AMD will be required to sacrifice some of the "density" in order to reduce leakage and noise so they can dial up clock rates.

Yes, and a 3x density improvement should accommodate that.

Pemalite said:

Navi is Graphics Core Next based... Graphics Core Next isn't really designed for any particular node, it started life out at 28nm remember, got shrunk to 14nm and then 7nm... All the while iterative updates were introduced into the core design to extract more performance.

Navi isn't a new design built from the ground up. That's the ultimate crux of the issue, it's just more Graphics Core Next, nothing special.

At the end of the day, regardless of GPU, AMD's designs are inefficient, old and outdated... And sadly that is going to reflect on the capabilities of the next-gen consoles.  
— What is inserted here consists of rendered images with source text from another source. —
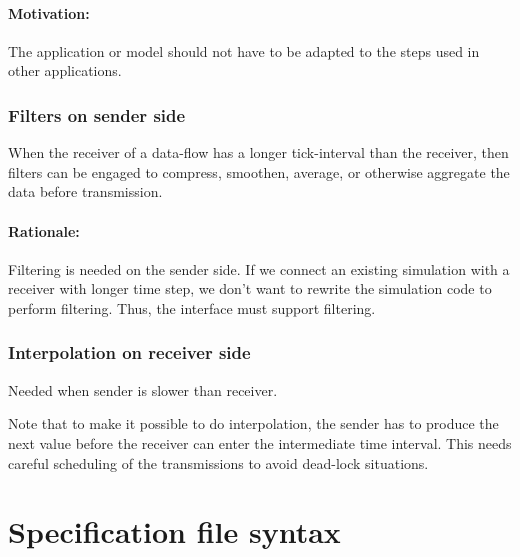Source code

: \documentclass[a4paper]{report}
\newenvironment{rationale}%
{\par\paragraph{Rationale:}}%
{\par}
\begin{document}
\paragraph{Motivation:} The application or model should not have to be
adapted to the steps used in other applications.


\subsubsection{Filters on sender side}

When the receiver of a data-flow has a longer tick-interval than the
receiver, then filters can be engaged to compress, smoothen, average,
or otherwise aggregate the data before transmission.

\begin{rationale}
  Filtering is needed on the sender side.  If we connect an existing
  simulation with a receiver with longer time step, we don't want to
  rewrite the simulation code to perform filtering.  Thus, the
  interface must support filtering.
\end{rationale}


\subsubsection{Interpolation on receiver side}

Needed when sender is slower than receiver.

Note that to make it possible to do interpolation, the sender has to
produce the next value before the receiver can enter the intermediate
time interval.  This needs careful scheduling of the transmissions to
avoid dead-lock situations.

\section{Specification file syntax}

\newcommand{\nt}[1]{$<$#1$>$}
\end{document}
There's a big difference between designing Navi for being built on the 7nm process node and shrinking Vega 7 to 7nm. Designing a SOC on the 7nm node is very expensive. Vega 7 is a low volume niche product and the shrink to 7nm was most likely a bare minimum effort.

Pemalite said:

Graphics Core Next already has a multitude of bottlenecks inherent in it's design, it's why it's a compute monster, but falters in gaming.
Blowing out functional units will simply compound those inherent issues.

In saying that, Graphics Core Next is also highly modular, AMD can pick and choose what parts of the chip to update and leave the rest identical, which reduces R&D and time to market.

But the main reason for why Graphics Core Next won't scale beyond 64 CU's is simple. 
Load balancing. - Which also occurs on the front end as well... And because the Geometry and Raster Engines are tightly integrated in a multi shader-engine outlay design like Graphics Core Next... The screenspace is split between the 4 engines and their respective clusters evenly.

Imagine you are splitting your display into 4x parts, the load balancing needs to be dynamic, so those parts shift so that the load is equal across all 4x shader engines.

What happens if we add more Shader Engines? It reduces the utilization across all the CU's. - There is only so much Screenspace that you can dynamically allocate with usable work to keep the entire chip busy. - One of Graphics Core Next's largest issues is effective utilization... Which was a much larger issue with the prior Terascale designs, hence why AMD introduced VLIW4 to increase utilization.

I don't believe there is a need for making a departure from GCN for AMD. All the current bottlenecks are not any major flaws in the architecture and can be overcome by evolutionary updates of the various units.

Load balancing is not a major issue yet. The number of pixels per CU for 16 CUs@1080p is the same as 64 CUs@4K. There are not any significant inefficiencies when crossing the 16CU boundary at 1080p and the same applies when crossing 64CUs at 4K.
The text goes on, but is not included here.